The "save Christmas" hysteria this year seems to be worse than ever (though that's what I thought last year, too). I mean, okay, some of the ACLU-type handwringing over creches on public grounds gets ridiculous, but John Gibson carrying on about "the plot to ban the sacred Christian holiday"? Bill O'Reilly urging a boycott of stores that use "Happy Holidays" instead of "Merry Christmas," and pursuing investigative reports on various stores' Christmas policies with a zeal he normally reserves for criminal-coddling judges? O'Reilly has become truly unhinged on the subject. One of his latest rants is analyzed by Michael Stickings at The Moderate Voice: O'Reilly carries on about a "very secret plan," funded by his bogeyman George Soros, to "diminish Christian philosophy in the U.S.A." by attacking Christmas. (Stickings also picks up on one of O'Reilly's favorite rhetorical tricks: to get around that pesky "establishment of religion" problem, he'll argue that things like Ten Commandment displays in government buildings are not about "religion" but about "Judeo-Christian philosophy.")

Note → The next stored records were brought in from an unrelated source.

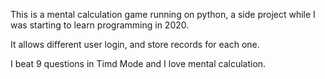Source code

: This is a mental calculation game running on python, a side project while I was starting to learn programming in 2020.

It allows different user login, and store records for each one.

I beat 9 questions in Timd Mode and I love mental calculation.
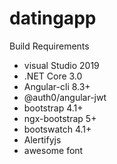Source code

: # datingapp
Build Requirements

 - visual Studio 2019
 - .NET Core 3.0
 - Angular-cli 8.3+
 - @auth0/angular-jwt
 - bootstrap 4.1+
 - ngx-bootstrap 5+
 - bootswatch 4.1+
 - Alertifyjs
 - awesome font
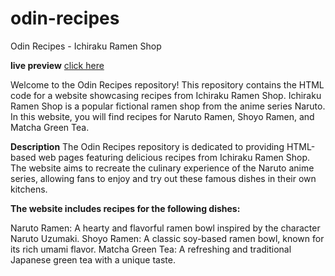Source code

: # odin-recipes

Odin Recipes - Ichiraku Ramen Shop

**live preview** [click here](https://gxuxhxm.github.io/odin-recipes/)



Welcome to the Odin Recipes repository! This repository contains the HTML code for a website showcasing recipes from Ichiraku Ramen Shop. Ichiraku Ramen Shop is a popular fictional ramen shop from the anime series Naruto. In this website, you will find recipes for Naruto Ramen, Shoyo Ramen, and Matcha Green Tea.

**Description**
The Odin Recipes repository is dedicated to providing HTML-based web pages featuring delicious recipes from Ichiraku Ramen Shop. The website aims to recreate the culinary experience of the Naruto anime series, allowing fans to enjoy and try out these famous dishes in their own kitchens.

**The website includes recipes for the following dishes:**

Naruto Ramen: A hearty and flavorful ramen bowl inspired by the character Naruto Uzumaki.
Shoyo Ramen: A classic soy-based ramen bowl, known for its rich umami flavor.
Matcha Green Tea: A refreshing and traditional Japanese green tea with a unique taste.

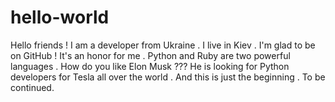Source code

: # hello-world
Hello friends !
I am a developer from Ukraine .
I live in Kiev .
I'm glad to be on GitHub ! It's an honor for me .
Python and Ruby are two powerful languages .
How do you like Elon Musk ???
He is looking for Python developers for Tesla all over the world .
And this is just the beginning .
To be continued.
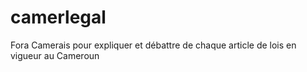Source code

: # camerlegal
Fora Camerais pour expliquer et débattre de chaque article de lois en vigueur au Cameroun
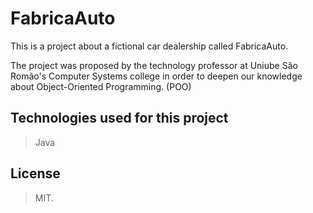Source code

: # FabricaAuto

<p>This is a project about a fictional car dealership called FabricaAuto.</p>

The project was proposed by the technology professor at Uniube São Romão's Computer Systems college in order to deepen our knowledge about Object-Oriented Programming. (POO)

## Technologies used for this project
>Java

## License
> MIT.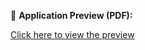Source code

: 📄 **Application Preview (PDF):**  

[Click here to view the preview](https://drive.google.com/file/d/1nloxlYoNOe5slF-FbsN_cyZ8gPecq0RV/view?usp=sharing)
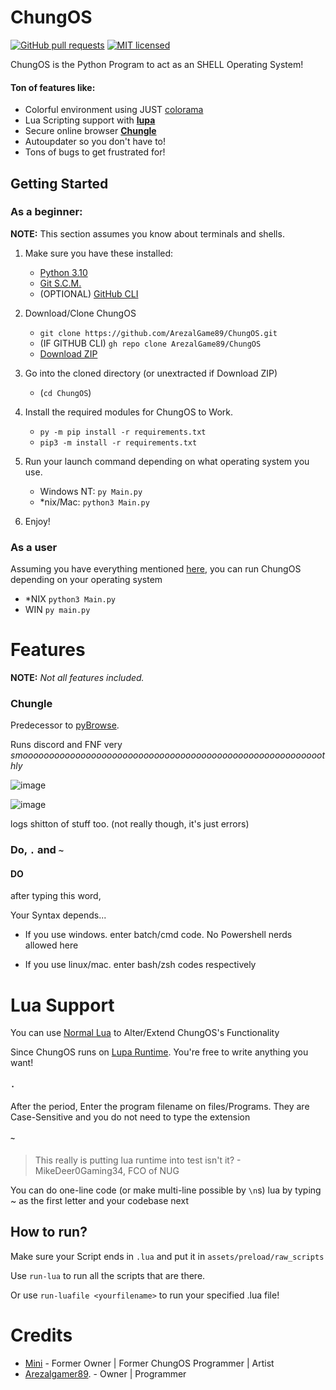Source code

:# ChungOS


[![GitHub pull requests](https://img.shields.io/github/issues/ArezalGame89/ChungOS.svg)](https://github.com/ArezalGame89/ChungOS/issues)
[![MIT licensed](https://img.shields.io/badge/license-MIT-blue.svg)](https://raw.githubusercontent.com/ArezalGame89/ChungOS/master/LICENSE)

ChungOS is the <!--trashy codebase--> Python Program to act as an SHELL Operating System!

#### Ton of features like:
- Colorful environment using JUST [colorama](https://pypi.org/project/colorama/)
- Lua Scripting support with __[lupa](https://pypi.org/project/lupa/)__
- Secure online browser __[Chungle](https://github.com/ArezalGame89/ChungOS/blob/master/files/programs/Chungle.py)__
- Autoupdater so you don't have to!
- Tons of bugs to get frustrated for!


## Getting Started

### As a beginner:

**NOTE:** This section assumes you know about terminals and shells.

1. Make sure you have these installed:
   
	- [Python 3.10](https://www.python.org/downloads/release/python-3100/)
	- [Git S.C.M.](https://git-scm.com/)
	- (OPTIONAL) [GitHub CLI](https://cli.github.com/)

2. Download/Clone ChungOS
   - `git clone https://github.com/ArezalGame89/ChungOS.git`
   - (IF GITHUB CLI) `gh repo clone ArezalGame89/ChungOS`
   - [Download ZIP](https://github.com/ArezalGame89/ChungOS/archive/refs/heads/master.zip)

3. Go into the cloned directory (or unextracted if Download ZIP)
   - (`cd ChungOS`)

4. Install the required modules for ChungOS to Work.
   - `py -m pip install -r requirements.txt`
	- `pip3 -m install -r requirements.txt`
5. Run your launch command depending on what operating system you use.
   - Windows NT: `py Main.py`
   - \*nix/Mac: `python3 Main.py`
    
6. Enjoy!

### As a user

Assuming you have everything mentioned [here](https://github.com/ArezalGame89/ChungOS/edit/master/README.md#as-a-beginner), you can run ChungOS depending on your operating system
- \*NIX `python3 Main.py`
- WIN `py main.py`

# Features
**NOTE:** *Not all features included.*

### Chungle

Predecessor to [pyBrowse](https://github.com/Iemane291/pythonOS/blob/main/program-files/pyBrowse/pybrowse.py).

Runs discord and FNF very *smooooooooooooooooooooooooooooooooooooooooooooooooooooooooothly*

![image](https://user-images.githubusercontent.com/86628069/155860299-76d451c6-5f6d-4eaf-8201-aa701e16f281.png)

![image](https://user-images.githubusercontent.com/86628069/155860499-c60ba8e9-6305-47e1-9425-ad2471babfc4.png)

logs shitton of stuff too. (not really though, it's just errors)


### Do, `.` and `~`

#### DO
after typing this word,

Your Syntax depends...

- If you use windows. enter batch/cmd code. No Powershell nerds allowed here

- If you use linux/mac. enter bash/zsh codes respectively
# Lua Support

You can use [Normal Lua](https://www.lua.org/) to Alter/Extend ChungOS's Functionality

Since ChungOS runs on [Lupa Runtime](https://pypi.org/project/lupa/). You're free to write anything you want!

#### `.`
After the period, Enter the program filename on files/Programs. They are Case-Sensitive and you do not need to type the extension

#### `~`
> This really is putting lua runtime into test isn't it? - MikeDeer0Gaming34, FCO of NUG

You can do one-line code (or make multi-line possible by `\n`s) lua by typing ~ as the first letter and your codebase next

###

## How to run?
   
   Make sure your Script ends in `.lua` and put it in `assets/preload/raw_scripts`
   
   Use `run-lua` to run all the scripts that are there. 
   
   Or use `run-luafile <yourfilename>` to run your specified .lua file!



# Credits

- [Mini](https://twitter.com/@minilol69) - Former Owner | Former ChungOS Programmer | Artist
- [Arezalgamer89](mailto:aradzpfa@gmail.com). - Owner | Programmer

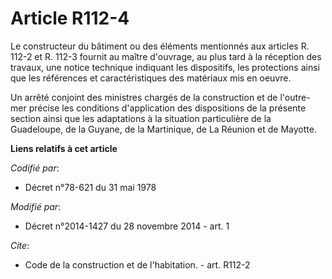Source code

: # Article R112-4

Le constructeur du bâtiment ou des éléments mentionnés aux articles R. 112-2 et R. 112-3 fournit au maître d'ouvrage, au plus
tard à la réception des travaux, une notice technique indiquant les dispositifs, les protections ainsi que les références et
caractéristiques des matériaux mis en oeuvre. 

Un arrêté conjoint des ministres chargés de la construction et de l'outre-mer précise les conditions d'application des
dispositions de la présente section ainsi que les adaptations à la situation particulière de la Guadeloupe, de la Guyane, de
la Martinique, de La Réunion et de Mayotte.

**Liens relatifs à cet article**

_Codifié par_:

  - Décret n°78-621 du 31 mai 1978

_Modifié par_:

  - Décret n°2014-1427 du 28 novembre 2014 - art. 1

_Cite_:

  - Code de la construction et de l'habitation. - art. R112-2
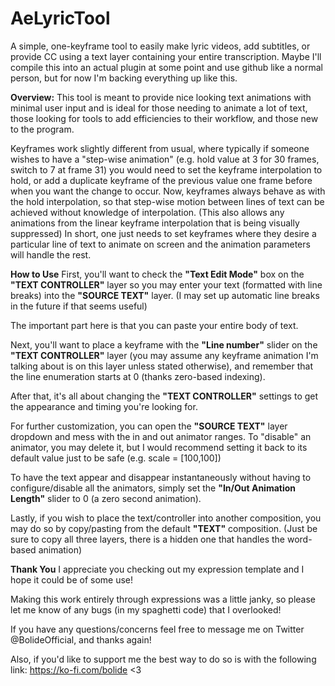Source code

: # AeLyricTool
A simple, one-keyframe tool to easily make lyric videos, add subtitles, or provide CC using a text layer containing your entire transcription.
Maybe I'll compile this into an actual plugin at some point and use github like a normal person, but for now I'm backing everything up like this.


**Overview:**
This tool is meant to provide nice looking text animations with minimal user input and is ideal for those needing to animate a lot of text, those looking for tools to add efficiencies to their workflow, and those new to the program.

Keyframes work slightly different from usual, where typically if someone wishes to have a "step-wise animation" (e.g. hold value at 3 for 30 frames, switch to 7 at frame 31) you would need to set the keyframe interpolation to hold, or add a duplicate keyframe of the previous value one frame before when you want the change to occur.
Now, keyframes always behave as with the hold interpolation, so that step-wise motion between lines of text can be achieved without knowledge of interpolation.
(This also allows any animations from the linear keyframe interpolation that is being visually suppressed)
In short, one just needs to set keyframes where they desire a particular line of text to animate on screen and the animation parameters will handle the rest.


**How to Use**
First, you'll want to check the **"Text Edit Mode"** box on the **"TEXT CONTROLLER"** layer so you may enter your text (formatted with line breaks) into the **"SOURCE TEXT"** layer.
(I may set up automatic line breaks in the future if that seems useful)

The important part here is that you can paste your entire body of text.

Next, you'll want to place a keyframe with the **"Line number"** slider on the **"TEXT CONTROLLER"** layer (you may assume any keyframe animation I'm talking about is on this layer unless stated otherwise), and remember that the line enumeration starts at 0 (thanks zero-based indexing).

After that, it's all about changing the **"TEXT CONTROLLER"** settings to get the appearance and timing you're looking for.

For further customization, you can open the **"SOURCE TEXT"** layer dropdown and mess with the in and out animator ranges.
To "disable" an animator, you may delete it, but I would recommend setting it back to its default value just to be safe (e.g. scale = [100,100])

To have the text appear and disappear instantaneously without having to configure/disable all the animators, simply set the **"In/Out Animation Length"** slider to 0 (a zero second animation).

Lastly, if you wish to place the text/controller into another composition, you may do so by copy/pasting from the default **"TEXT"** composition.
(Just be sure to copy all three layers, there is a hidden one that handles the word-based animation)


**Thank You**
I appreciate you checking out my expression template and I hope it could be of some use!

Making this work entirely through expressions was a little janky, so please let me know of any bugs (in my spaghetti code) that I overlooked!

If you have any questions/concerns feel free to message me on Twitter @BolideOfficial, and thanks again!

Also, if you'd like to support me the best way to do so is with the following link: https://ko-fi.com/bolide <3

They pretend to be worked up over what they frenetically call these attempts to "ban a sacred Christian holiday." Excuse me? Sacred? I'm sorry, but that train left the station a long time ago. Since before I (and mostly likely you) was born, the most Christian philosophy most people in the U.S.A. got out of Christmas was Linus reading from the Bible. (A tasteful, well-played, and altogether inoffensive scene no matter what your religious beliefs, I've always thought.)

The religion was leeched out of Christmas years ago, and the ACLU had nothing to do with it. Madison Avenue did. Stan Freberg, the revered satirist (and himself the son of a Reverend), once made a record that caused quite a bit of controversy in its day (the 1950s). Called "Green Christma$", it was a part-musical, part spoken-word spin on "A Christmas Carol" in which Scrooge was an advertising man looking to profit from Christmas. Bob Cratchet was a lowly employee trying to prod his consience.

Near the finale, the following dialogue takes place:

CRATCHET: The people keep hoping you'll remember. But you never do.
SCROOGE: Remember what?
CRATCHET: Whose birthday we're celebrating.

And in the finale itself, we hear "Jingle Bells" punctuated with the sound of a cash register.

I wonder whether O'Reilly would play it on his radio show? But no, I don't wonder that. Not really. Fox folk have nothing against Madison Avenue-that's where the God to whom they pray lives.

Tonight, I tuned in to The O'Reilly Factor near the end to see an interview with the Rev. Tim Bumgardner, a pastor in Wellington, Florida, who is fighting to have a nativity scene included in his town's holiday display (which currently has a Christmas tree and a menorah)...When O'Reilly gave the Reverend the last word, the following exchange occurred (transcribed by yours truly from the taped rerun):


Rev. Tim Bumgardner: I think they should put a Nativity scene -- be American! Hey, celebrate Christmas -- people spend more money! Jesus makes people want to spend money!

On November 30, Media Matters reported that in apparent defiance of the O'Reilly/Gibson anti-"Happy Holidays" crusade, the Fox News online store was using the phrases "holiday ornaments" and "holiday tree." One day later, the Fox website changed "holiday" to "Christmas."

2 comments:

Julia said...

Rev. Tim Bumgardner: I think they should put a Nativity scene -- be American! Hey, celebrate Christmas -- people spend more money! Jesus makes people want to spend money!

Doesn't that just sum up everything?

Ben Varkentine said...

I keep thinking of a scene from Jesus Christ Superstar-I know it's in the bible but I think of it in the version from JCS.

During "The cleansing of the temple" when Jesus sings, "My temple should be a house of of prayer. But ye have made it a den of thieves."